Many species in the Oslo fjord did not exhibit a clear pattern of seasonal presence, with non-migratory species like the two-spotted goby (Gobiusculus flavescens), goldsinny wrasse (Ctenolabrus rupestris), corkwing wrasse (Symphodus melops), and black goby (Gobius niger) consistently represented at each sampling event90,91,92,93. The continued presence of these species aligns with their known behaviour of residing in small social groups in the littoral zone, emphasising the importance of shallow water habitats90,91. Furthermore, species like goldsinny wrasse, thrive in rocky and vegetated substrates, and suitable habitat is known from around our sampling site in Drøbak, marked by underwater breakwaters and associated structures94,95,96. Among the species displaying migration patterns into the Oslo fjord during summer, Atlantic mackerel emerged as the most abundant, reaching a peak in September. This aligns with the expected migrations of Atlantic mackerel, which moves along the Norwegian coast after spawning in the Iberian Peninsula in early spring, foraging in the North Sea and Norwegian Sea97,98,99. Similarly, the eDNA signals reflect the migratory tendencies of garfish, characterised by their movement to shallower waters in April and May, followed by a return to the open ocean in the autumn100. Notably, garfish is known to arrive earlier than mackerel, which is also reflected in our results. Among the three species of Pomatoschistus, only the painted goby (Pomatoschistus pictus) displayed a relatively clear pattern of seasonal occurrence in the Oslo fjord, with lower abundance in March and January. While seasonal migrations have not been extensively described in this species, its close relative, the sand goby (Pomatoschistus minutus), is known for seasonal vertical migration in the Oslo fjord, staying in the littoral zone for breeding and hatchling growth between April and December101. The potential similarity in seasonal vertical migration patterns between painted goby and sand goby prompts the need for additional studies to unravel the intricacies of its behaviour in response to environmental conditions in the Oslo fjord.

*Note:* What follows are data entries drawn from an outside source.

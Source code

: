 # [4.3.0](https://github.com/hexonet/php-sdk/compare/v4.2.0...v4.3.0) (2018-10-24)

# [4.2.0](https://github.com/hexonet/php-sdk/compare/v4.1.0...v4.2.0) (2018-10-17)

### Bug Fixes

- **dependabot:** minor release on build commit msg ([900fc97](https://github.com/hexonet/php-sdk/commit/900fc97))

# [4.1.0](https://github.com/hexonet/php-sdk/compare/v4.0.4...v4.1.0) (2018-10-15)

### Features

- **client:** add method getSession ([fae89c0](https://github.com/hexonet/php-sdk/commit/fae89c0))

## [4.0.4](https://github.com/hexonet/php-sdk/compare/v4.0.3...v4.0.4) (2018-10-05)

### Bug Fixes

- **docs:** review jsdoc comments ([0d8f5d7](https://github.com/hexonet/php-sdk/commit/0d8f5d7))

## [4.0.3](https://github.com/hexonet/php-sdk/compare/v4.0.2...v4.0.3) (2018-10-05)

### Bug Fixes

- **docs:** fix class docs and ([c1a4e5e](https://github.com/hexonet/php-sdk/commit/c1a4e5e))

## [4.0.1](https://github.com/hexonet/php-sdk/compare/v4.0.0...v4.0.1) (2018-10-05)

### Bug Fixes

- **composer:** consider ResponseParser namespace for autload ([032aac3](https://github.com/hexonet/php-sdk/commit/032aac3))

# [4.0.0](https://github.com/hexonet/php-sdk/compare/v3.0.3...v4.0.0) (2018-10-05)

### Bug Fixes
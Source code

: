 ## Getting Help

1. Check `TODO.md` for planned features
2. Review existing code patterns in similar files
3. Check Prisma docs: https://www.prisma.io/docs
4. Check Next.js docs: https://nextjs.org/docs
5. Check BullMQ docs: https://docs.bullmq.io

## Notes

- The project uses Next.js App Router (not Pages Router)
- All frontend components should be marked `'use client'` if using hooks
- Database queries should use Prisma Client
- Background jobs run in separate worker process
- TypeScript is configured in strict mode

In conclusion, such as the necessity for multiple markers to maximise diversity recovery and the ongoing gaps in our understanding of eDNA ecology, this study underscores the cost-effectiveness of eDNA metabarcoding. The findings align with established patterns of diversity in the Oslo Fjord for numerous taxa. The success of seasonal monitoring using eDNA, particularly in a predominantly marine system with seasonal freshwater input, is evident. These results emphasise the method's suitability for conservation and monitoring studies. The study, while acknowledging its constraints, provides a valuable contribution by demonstrating that seasonal monitoring in fjord environments effectively captures the dynamics of species behaviour and responses. This information is crucial for comprehending the complexities of the Oslo Fjord's dynamic ecosystem, offering valuable insights for future research and management strategies.